La casquette devient alors une solution simple pour se protéger du soleil, des insectes, de la pluie et de la poussière.
Lors du premier Tour de France en 1903, les participants portent encore différents couvre-chefs, souvent plus proches du béret que de la casquette cycliste moderne. Mais il faudra attendre quelques décennies pour que la gapette devienne véritablement un symbole du peloton.
Quand les Italiens donnent du style au cyclisme
S'il y a bien un pays qui a popularisé la gapette, c'est l'Italie. Dans les années 1940-1950, les coureurs italiens l'adoptent massivement et en font un véritable symbole du peloton. Très vite, les équipes y ajoutent leurs couleurs et leurs logos, transformant ce simple accessoire en l'un des premiers objets de merchandising du cyclisme.
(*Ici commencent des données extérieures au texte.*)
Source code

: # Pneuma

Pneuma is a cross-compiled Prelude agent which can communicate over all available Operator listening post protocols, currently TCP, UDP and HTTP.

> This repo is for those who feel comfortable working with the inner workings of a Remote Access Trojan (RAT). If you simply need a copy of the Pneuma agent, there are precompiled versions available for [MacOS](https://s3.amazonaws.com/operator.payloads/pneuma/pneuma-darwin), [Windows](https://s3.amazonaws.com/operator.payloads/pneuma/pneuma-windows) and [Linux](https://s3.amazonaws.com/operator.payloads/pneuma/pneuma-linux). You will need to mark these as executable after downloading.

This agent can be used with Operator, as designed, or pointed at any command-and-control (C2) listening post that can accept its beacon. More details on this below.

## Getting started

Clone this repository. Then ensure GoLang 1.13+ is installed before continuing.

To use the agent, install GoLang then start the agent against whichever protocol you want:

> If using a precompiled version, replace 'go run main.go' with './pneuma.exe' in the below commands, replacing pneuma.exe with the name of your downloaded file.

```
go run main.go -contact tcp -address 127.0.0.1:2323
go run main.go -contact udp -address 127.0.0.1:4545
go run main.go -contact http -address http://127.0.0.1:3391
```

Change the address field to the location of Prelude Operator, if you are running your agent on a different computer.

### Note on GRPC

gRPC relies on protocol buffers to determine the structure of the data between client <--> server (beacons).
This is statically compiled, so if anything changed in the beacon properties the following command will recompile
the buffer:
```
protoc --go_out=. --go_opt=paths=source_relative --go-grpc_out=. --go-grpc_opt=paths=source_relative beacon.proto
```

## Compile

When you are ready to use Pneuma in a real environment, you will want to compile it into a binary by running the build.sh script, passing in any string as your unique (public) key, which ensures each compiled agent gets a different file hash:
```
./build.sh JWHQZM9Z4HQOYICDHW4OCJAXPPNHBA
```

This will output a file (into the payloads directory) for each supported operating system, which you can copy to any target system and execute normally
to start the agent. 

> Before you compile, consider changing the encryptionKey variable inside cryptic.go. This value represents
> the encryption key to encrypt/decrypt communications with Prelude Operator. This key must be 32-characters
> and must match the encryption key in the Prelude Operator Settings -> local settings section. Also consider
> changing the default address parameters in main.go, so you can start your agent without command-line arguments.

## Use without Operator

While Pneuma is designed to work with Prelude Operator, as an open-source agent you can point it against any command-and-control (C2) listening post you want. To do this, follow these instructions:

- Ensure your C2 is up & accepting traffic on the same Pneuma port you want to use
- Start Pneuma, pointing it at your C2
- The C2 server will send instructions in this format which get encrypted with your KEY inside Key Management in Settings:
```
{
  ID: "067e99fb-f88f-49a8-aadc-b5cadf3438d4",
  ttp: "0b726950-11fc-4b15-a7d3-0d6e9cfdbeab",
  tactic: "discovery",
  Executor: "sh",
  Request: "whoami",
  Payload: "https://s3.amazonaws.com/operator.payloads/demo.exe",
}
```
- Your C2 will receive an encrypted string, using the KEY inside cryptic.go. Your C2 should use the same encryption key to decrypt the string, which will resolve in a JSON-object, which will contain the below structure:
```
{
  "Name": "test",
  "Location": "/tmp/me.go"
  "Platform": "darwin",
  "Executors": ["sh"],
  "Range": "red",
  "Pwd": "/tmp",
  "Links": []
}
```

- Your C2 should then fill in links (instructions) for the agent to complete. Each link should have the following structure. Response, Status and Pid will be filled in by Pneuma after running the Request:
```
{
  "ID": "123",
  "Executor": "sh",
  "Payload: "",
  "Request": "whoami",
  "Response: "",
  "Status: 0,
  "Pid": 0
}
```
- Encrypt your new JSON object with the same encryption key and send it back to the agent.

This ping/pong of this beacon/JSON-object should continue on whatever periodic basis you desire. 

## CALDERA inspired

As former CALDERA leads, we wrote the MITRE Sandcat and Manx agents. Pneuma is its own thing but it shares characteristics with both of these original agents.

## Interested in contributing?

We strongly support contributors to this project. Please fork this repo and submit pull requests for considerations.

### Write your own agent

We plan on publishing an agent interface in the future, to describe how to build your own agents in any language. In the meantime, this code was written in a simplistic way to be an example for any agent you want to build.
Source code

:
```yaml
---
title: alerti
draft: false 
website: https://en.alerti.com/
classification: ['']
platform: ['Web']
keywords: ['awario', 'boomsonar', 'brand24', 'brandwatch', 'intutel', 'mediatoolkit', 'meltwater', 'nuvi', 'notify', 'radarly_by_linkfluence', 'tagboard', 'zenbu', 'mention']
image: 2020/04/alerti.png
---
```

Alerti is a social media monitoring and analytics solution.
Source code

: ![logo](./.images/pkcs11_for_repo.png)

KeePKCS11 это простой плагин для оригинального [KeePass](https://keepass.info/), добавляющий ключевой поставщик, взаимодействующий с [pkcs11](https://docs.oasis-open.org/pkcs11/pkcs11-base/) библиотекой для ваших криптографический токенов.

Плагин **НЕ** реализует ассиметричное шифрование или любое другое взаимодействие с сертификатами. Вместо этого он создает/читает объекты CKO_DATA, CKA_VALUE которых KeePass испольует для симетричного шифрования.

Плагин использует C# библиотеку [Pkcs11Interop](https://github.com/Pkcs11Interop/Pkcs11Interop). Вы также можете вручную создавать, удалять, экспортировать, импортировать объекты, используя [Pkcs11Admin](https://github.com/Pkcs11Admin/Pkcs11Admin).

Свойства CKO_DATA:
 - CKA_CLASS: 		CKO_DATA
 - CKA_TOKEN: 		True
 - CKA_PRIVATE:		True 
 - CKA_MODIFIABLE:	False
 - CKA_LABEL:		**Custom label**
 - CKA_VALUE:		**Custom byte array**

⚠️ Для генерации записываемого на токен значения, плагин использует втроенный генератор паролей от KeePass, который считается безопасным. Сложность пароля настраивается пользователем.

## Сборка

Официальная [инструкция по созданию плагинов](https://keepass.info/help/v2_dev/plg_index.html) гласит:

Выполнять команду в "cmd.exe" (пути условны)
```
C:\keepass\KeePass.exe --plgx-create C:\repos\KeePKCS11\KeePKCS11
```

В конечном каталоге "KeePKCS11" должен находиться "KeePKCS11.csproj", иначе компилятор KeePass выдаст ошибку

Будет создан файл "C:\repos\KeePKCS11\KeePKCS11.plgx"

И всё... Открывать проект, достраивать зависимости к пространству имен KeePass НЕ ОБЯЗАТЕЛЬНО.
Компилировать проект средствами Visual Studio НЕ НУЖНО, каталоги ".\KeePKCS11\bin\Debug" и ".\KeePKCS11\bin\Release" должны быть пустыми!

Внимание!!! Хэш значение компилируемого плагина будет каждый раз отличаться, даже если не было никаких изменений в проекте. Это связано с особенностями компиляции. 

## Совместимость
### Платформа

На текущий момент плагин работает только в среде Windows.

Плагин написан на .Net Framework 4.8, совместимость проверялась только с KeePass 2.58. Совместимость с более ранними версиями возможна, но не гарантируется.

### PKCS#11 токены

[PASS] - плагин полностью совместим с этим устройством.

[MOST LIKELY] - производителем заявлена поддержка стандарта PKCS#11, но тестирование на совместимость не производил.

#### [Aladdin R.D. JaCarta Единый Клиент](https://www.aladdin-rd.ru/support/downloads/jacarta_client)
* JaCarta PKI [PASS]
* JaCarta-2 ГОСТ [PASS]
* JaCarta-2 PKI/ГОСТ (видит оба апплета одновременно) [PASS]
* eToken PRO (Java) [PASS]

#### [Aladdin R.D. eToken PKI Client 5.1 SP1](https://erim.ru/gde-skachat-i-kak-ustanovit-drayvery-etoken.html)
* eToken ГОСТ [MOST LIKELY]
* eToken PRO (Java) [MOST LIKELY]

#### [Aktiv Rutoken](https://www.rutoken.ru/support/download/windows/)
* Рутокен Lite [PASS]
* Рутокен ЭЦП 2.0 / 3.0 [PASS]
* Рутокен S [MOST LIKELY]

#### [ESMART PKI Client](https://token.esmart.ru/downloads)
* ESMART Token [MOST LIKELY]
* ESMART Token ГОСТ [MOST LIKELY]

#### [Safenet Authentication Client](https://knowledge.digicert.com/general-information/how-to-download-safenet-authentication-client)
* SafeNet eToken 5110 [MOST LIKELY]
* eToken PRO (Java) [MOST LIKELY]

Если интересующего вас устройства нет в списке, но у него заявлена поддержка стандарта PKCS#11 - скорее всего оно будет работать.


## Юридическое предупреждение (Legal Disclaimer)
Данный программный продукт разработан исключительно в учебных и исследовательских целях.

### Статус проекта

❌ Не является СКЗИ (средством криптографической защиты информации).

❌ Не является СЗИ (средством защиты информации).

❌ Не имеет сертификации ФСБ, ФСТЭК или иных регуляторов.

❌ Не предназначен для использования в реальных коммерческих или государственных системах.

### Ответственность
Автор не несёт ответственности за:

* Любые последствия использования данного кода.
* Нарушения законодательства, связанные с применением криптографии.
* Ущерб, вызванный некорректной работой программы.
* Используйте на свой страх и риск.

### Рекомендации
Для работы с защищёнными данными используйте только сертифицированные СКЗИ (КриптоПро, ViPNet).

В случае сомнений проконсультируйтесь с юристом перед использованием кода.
Bien avant les maillots collectors, les supporters collectionnaient déjà les gapettes de leurs équipes préférées
Pourquoi les cyclistes ne peuvent plus s'en passer ?

Si la gapette a traversé les décennies, ce n’est pas seulement pour son style : elle est surtout redoutablement pratique.
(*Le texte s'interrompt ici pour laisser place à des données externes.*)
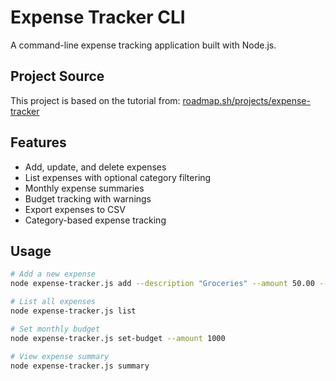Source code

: # Expense Tracker CLI

A command-line expense tracking application built with Node.js.

## Project Source

This project is based on the tutorial from:
[roadmap.sh/projects/expense-tracker](https://roadmap.sh/projects/expense-tracker)

## Features

- Add, update, and delete expenses
- List expenses with optional category filtering
- Monthly expense summaries
- Budget tracking with warnings
- Export expenses to CSV
- Category-based expense tracking

## Usage

```bash
# Add a new expense
node expense-tracker.js add --description "Groceries" --amount 50.00 --category "Food"

# List all expenses
node expense-tracker.js list

# Set monthly budget
node expense-tracker.js set-budget --amount 1000

# View expense summary
node expense-tracker.js summary
```
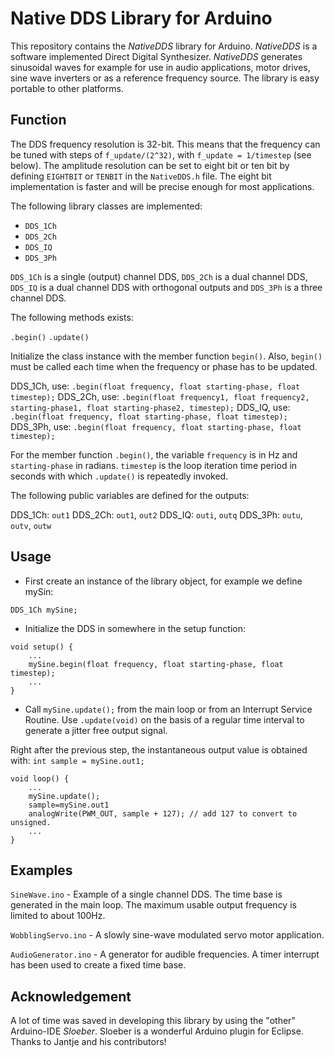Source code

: # Native DDS Library for Arduino
This repository contains the *NativeDDS* library for Arduino. *NativeDDS* is a software implemented Direct Digital Synthesizer. *NativeDDS* generates sinusoidal waves for example for use in audio applications, motor drives, sine wave inverters or as a reference frequency source. The library is easy portable to other platforms.

## Function
The DDS frequency resolution is 32-bit. This means that the frequency can be tuned with steps of `f_update/(2^32)`, with `f_update = 1/timestep` (see below). The amplitude resolution can be set to eight bit or ten bit by defining `EIGHTBIT` or `TENBIT` in the `NativeDDS.h` file. The eight bit implementation is faster and will be precise enough for most applications.

The following library classes are implemented:

* `DDS_1Ch`
* `DDS_2Ch`
* `DDS_IQ`
* `DDS_3Ph`

`DDS_1Ch` is a single (output) channel DDS, `DDS_2Ch` is a dual channel DDS, `DDS_IQ` is a dual channel DDS with orthogonal outputs and `DDS_3Ph` is a three channel DDS.

The following methods exists:

`.begin()`
`.update()`

Initialize the class instance with the member function `begin()`. Also, `begin()` must be called each time when the frequency or phase has to be updated.

DDS_1Ch,  use: `.begin(float frequency, float starting-phase, float timestep);`
DDS_2Ch,  use: `.begin(float frequency1, float frequency2, starting-phase1, float starting-phase2, timestep);`
DDS_IQ, use: `.begin(float frequency, float starting-phase, float timestep);`
DDS_3Ph, use: `.begin(float frequency, float starting-phase, float timestep);`

For the member function `.begin()`, the variable `frequency` is in Hz and `starting-phase` in radians. `timestep` is the loop iteration time period in seconds with which `.update()` is repeatedly invoked.

The following public variables are defined for the outputs:

DDS_1Ch: `out1`
DDS_2Ch: `out1`, `out2`
DDS_IQ: `outi`, `outq`
DDS_3Ph: `outu`, `outv`, `outw`

## Usage
* First create an instance of the library object, for example we define mySin:

```
DDS_1Ch mySine;
```

* Initialize the DDS in somewhere in the setup function: 

```
void setup() {
	...
	mySine.begin(float frequency, float starting-phase, float timestep);
	...
}
```

* Call `mySine.update();` from the main loop or from an Interrupt Service Routine. Use `.update(void)` on the basis of a regular time interval to generate a jitter free output signal.

Right after the previous step, the instantaneous output value is obtained with: `int sample = mySine.out1;`

```
void loop() {
	...
	mySine.update();
	sample=mySine.out1
	analogWrite(PWM_OUT, sample + 127); // add 127 to convert to unsigned.
	...
}
```


## Examples
`SineWave.ino` - Example of a single channel DDS. The time base is generated in the main loop. The maximum usable output frequency is limited to about 100Hz.

`WobblingServo.ino` - A slowly sine-wave modulated servo motor application.

`AudioGenerator.ino` - A generator for audible frequencies. A timer interrupt has been used to create a fixed time base.

## Acknowledgement
A lot of time was saved in developing this library by using the "other" Arduino-IDE *Sloeber*. Sloeber is a wonderful Arduino plugin for Eclipse. Thanks to Jantje and his contributors!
Tous les cyclistes connaissent cette fameuse goutte de sueur qui finit dans l’œil au pire moment. La gapette est là pour l’absorber avant le drame. Et ce n’est pas tout : elle protège du soleil, limite les projections de pluie, apporte un peu de chaleur quand les températures baissent et de la fraîcheur lors des journées caniculaires. Elle protège aussi des attaques d'insectes ou de guêpes à travers les trous du casque.
Pas mal pour un simple morceau de tissu.
La grande traversée du désert puis le grand retour !
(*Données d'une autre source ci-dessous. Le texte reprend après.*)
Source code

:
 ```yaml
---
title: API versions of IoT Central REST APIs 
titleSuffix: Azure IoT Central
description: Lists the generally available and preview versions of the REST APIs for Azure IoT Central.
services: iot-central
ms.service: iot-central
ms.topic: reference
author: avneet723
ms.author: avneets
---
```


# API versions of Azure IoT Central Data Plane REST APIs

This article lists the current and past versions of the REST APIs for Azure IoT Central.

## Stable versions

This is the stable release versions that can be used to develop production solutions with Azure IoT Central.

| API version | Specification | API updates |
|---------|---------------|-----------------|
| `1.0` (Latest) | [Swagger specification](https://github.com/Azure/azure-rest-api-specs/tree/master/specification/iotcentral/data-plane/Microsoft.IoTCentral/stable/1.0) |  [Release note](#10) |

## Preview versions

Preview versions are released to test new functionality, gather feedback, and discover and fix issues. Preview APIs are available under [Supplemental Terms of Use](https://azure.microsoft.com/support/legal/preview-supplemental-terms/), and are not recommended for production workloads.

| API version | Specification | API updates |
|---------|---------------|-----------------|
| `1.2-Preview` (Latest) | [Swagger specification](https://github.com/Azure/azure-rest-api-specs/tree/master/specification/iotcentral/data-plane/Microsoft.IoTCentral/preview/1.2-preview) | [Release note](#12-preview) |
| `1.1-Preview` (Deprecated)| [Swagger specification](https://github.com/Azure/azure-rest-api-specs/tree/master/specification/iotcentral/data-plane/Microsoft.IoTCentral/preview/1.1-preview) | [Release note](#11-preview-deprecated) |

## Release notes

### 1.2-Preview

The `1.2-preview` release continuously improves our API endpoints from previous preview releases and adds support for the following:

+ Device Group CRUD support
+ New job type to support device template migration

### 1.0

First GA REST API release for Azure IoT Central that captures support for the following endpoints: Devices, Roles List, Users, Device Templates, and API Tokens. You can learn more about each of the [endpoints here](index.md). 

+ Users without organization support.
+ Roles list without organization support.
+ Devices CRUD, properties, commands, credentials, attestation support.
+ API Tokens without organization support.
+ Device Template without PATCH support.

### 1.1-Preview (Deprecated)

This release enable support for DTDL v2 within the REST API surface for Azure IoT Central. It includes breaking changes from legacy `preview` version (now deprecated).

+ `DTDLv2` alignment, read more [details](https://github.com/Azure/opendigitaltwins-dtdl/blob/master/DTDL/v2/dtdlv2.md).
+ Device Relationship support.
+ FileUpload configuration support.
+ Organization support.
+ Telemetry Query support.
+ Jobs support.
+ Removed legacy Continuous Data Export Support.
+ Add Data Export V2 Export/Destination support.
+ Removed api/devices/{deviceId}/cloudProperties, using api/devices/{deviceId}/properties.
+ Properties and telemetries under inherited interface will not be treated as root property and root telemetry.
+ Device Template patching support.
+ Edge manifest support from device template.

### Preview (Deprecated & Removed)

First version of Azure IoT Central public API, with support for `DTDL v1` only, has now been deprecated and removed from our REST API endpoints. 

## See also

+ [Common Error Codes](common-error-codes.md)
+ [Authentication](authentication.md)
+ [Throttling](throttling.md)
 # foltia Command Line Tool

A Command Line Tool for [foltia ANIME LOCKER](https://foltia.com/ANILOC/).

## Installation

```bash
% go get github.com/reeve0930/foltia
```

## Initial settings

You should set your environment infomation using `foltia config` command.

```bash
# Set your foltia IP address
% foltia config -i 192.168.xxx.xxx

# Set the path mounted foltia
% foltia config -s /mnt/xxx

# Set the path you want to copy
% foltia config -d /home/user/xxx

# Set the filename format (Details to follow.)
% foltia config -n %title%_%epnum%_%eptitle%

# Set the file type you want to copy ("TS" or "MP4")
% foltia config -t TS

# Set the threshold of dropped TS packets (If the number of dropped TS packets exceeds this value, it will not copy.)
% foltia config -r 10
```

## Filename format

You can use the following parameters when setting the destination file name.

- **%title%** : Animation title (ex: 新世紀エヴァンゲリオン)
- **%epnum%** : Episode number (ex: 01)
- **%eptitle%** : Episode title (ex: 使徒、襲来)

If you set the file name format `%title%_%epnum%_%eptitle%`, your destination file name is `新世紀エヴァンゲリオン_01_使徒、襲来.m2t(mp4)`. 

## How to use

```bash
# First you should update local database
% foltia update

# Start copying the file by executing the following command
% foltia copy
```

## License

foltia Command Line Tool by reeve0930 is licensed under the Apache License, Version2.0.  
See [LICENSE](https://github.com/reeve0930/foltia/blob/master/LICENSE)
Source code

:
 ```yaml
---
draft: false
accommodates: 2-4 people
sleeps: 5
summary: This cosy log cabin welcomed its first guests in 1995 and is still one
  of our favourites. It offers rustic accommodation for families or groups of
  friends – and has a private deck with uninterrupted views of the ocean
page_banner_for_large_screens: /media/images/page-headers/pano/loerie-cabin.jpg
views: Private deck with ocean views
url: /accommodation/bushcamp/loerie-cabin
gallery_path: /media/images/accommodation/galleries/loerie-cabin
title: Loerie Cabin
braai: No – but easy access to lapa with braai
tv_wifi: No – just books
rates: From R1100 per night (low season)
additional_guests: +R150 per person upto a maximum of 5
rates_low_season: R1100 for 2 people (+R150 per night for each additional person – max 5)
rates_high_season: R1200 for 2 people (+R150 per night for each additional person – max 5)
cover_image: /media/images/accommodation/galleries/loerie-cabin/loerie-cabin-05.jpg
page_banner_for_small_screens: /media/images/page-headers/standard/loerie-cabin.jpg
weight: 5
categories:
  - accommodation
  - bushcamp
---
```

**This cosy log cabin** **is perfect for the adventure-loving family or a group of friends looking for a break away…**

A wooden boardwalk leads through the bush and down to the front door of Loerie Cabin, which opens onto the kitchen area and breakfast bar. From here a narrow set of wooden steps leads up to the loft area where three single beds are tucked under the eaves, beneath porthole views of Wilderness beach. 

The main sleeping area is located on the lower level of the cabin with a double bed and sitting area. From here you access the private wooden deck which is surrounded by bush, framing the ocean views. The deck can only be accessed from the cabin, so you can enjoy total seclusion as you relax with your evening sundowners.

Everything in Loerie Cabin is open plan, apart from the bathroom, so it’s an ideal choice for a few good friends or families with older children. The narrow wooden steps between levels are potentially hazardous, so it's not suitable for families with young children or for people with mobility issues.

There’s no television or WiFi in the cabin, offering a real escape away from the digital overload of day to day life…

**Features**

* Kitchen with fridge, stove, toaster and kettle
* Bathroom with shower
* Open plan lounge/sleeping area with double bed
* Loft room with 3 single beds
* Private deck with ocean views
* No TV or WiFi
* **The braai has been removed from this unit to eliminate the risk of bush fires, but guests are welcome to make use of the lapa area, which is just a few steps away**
Avec l'arrivée du casque obligatoire en 2003 pour les pros, la gapette disparaît peu à peu du peloton professionnel. Beaucoup la croient alors condamnée.
Mais c'était sans compter sur les cyclistes du quotidien qui lui offrent une seconde vie.
Aujourd'hui, elle est partout, des pelotons du dimanche aux aventures en bikepacking, et reste l'accessoire préféré des cyclistes pour se protéger du soleil… ou cacher une coiffure détruite après six heures de selle.
Pourquoi la gapette est encore indispensable quand il fait chaud

À l'heure où les équipements vélo sont toujours plus techniques, la gapette continue de résister. Et quand les températures grimpent, elle redevient un incontournable.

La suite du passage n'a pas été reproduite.